* **The task**:
Check each line of the material below for "images" and copy those where it appears.
:::::
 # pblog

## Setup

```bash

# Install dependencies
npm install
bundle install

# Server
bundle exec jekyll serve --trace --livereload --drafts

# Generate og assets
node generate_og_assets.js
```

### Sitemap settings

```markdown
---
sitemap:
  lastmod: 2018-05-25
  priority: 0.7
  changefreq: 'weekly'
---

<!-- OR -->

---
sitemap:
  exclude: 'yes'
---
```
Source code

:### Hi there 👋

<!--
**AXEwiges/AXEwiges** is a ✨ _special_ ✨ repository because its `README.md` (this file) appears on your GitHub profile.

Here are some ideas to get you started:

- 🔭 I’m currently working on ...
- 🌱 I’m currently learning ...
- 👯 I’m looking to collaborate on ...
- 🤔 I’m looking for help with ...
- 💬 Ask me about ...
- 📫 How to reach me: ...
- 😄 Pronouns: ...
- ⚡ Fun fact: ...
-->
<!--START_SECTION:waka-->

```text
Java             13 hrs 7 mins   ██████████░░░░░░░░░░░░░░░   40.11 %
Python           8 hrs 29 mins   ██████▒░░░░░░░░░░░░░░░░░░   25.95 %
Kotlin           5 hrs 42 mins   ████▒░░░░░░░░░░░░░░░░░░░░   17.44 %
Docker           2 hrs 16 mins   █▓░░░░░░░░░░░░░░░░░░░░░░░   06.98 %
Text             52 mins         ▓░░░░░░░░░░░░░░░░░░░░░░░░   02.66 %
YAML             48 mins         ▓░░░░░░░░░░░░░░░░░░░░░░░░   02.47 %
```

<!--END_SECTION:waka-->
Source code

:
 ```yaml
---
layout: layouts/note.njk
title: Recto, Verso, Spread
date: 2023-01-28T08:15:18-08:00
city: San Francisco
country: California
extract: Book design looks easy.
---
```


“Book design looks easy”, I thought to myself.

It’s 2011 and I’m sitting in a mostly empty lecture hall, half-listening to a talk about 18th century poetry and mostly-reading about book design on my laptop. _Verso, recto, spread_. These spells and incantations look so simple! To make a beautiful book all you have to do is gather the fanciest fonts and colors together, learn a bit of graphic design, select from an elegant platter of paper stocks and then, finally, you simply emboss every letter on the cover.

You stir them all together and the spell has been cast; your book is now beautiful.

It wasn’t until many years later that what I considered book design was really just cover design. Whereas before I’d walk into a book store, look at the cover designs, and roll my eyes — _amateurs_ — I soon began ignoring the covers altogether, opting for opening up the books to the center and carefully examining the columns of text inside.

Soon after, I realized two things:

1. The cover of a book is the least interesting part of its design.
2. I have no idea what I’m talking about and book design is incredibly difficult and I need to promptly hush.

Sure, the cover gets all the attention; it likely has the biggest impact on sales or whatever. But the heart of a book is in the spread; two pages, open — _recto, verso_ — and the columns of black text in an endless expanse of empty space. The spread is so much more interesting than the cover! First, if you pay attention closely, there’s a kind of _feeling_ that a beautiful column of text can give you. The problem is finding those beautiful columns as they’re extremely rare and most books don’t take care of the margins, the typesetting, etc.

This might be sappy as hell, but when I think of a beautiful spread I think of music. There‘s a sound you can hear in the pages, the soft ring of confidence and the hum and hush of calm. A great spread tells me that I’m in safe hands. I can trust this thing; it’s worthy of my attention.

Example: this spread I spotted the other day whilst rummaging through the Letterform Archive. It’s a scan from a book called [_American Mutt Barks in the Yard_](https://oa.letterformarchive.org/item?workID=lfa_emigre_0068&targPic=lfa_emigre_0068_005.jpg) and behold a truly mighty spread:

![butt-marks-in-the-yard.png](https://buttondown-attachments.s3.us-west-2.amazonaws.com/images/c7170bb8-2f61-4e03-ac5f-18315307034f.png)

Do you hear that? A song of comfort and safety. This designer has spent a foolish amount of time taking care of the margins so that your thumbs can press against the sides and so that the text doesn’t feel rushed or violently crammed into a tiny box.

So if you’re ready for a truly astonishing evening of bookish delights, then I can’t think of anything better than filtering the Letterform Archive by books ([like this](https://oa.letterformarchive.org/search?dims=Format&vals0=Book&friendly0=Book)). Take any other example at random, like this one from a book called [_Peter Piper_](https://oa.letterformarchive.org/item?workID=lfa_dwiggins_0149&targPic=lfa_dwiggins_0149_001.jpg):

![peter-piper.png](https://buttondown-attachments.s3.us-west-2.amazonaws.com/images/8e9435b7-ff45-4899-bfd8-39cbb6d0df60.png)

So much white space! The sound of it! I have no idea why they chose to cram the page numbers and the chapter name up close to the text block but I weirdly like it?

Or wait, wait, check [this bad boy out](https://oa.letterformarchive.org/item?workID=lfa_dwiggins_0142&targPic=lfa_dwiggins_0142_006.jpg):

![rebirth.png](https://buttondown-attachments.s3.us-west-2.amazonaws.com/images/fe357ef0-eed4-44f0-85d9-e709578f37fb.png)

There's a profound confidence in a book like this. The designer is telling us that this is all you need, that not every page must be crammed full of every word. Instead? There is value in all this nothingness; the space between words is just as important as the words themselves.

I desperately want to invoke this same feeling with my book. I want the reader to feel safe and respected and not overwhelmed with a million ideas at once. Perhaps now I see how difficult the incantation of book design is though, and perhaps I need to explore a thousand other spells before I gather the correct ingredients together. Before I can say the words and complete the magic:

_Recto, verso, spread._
:::::
* **Solution to the exercise**:
![butt-marks-in-the-yard.png](https://buttondown-attachments.s3.us-west-2.amazonaws.com/images/c7170bb8-2f61-4e03-ac5f-18315307034f.png)
![peter-piper.png](https://buttondown-attachments.s3.us-west-2.amazonaws.com/images/8e9435b7-ff45-4899-bfd8-39cbb6d0df60.png)
![rebirth.png](https://buttondown-attachments.s3.us-west-2.amazonaws.com/images/fe357ef0-eed4-44f0-85d9-e709578f37fb.png)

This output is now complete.